> [YOUR ASSIGNMENT]: Copy out each line of the data below in which "width" appears.

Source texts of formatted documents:
↓↓↓

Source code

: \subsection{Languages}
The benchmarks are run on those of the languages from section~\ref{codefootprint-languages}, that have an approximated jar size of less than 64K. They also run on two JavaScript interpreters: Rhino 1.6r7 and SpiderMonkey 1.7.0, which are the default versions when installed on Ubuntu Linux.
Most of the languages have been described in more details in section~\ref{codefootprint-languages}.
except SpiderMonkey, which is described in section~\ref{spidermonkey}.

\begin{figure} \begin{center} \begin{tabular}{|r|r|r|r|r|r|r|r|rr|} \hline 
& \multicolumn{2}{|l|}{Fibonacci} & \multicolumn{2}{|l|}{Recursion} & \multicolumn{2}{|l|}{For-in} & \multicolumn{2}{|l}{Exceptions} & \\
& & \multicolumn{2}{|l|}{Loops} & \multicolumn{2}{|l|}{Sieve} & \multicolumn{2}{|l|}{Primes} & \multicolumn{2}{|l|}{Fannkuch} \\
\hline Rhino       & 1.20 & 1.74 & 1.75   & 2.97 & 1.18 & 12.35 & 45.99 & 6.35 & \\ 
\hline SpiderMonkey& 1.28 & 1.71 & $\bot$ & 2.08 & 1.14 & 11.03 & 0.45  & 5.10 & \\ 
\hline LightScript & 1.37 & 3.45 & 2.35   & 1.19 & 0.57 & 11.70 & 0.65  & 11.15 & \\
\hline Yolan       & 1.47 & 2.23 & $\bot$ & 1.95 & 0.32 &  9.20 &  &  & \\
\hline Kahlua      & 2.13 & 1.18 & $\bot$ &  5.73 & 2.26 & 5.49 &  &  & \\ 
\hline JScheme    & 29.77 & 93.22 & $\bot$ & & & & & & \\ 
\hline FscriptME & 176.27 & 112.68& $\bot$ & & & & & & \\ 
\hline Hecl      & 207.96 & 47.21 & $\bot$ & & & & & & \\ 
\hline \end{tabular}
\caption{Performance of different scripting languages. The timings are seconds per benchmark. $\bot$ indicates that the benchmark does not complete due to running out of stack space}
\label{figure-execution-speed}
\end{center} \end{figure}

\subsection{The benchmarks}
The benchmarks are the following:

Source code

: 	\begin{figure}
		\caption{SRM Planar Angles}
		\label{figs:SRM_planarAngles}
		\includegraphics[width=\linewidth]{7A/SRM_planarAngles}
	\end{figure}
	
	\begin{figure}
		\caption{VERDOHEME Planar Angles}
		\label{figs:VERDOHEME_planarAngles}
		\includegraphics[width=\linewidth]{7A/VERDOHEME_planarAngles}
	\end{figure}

↑↑↑

> [SOLUTION]:
		\includegraphics[width=\linewidth]{7A/SRM_planarAngles}
		\includegraphics[width=\linewidth]{7A/VERDOHEME_planarAngles}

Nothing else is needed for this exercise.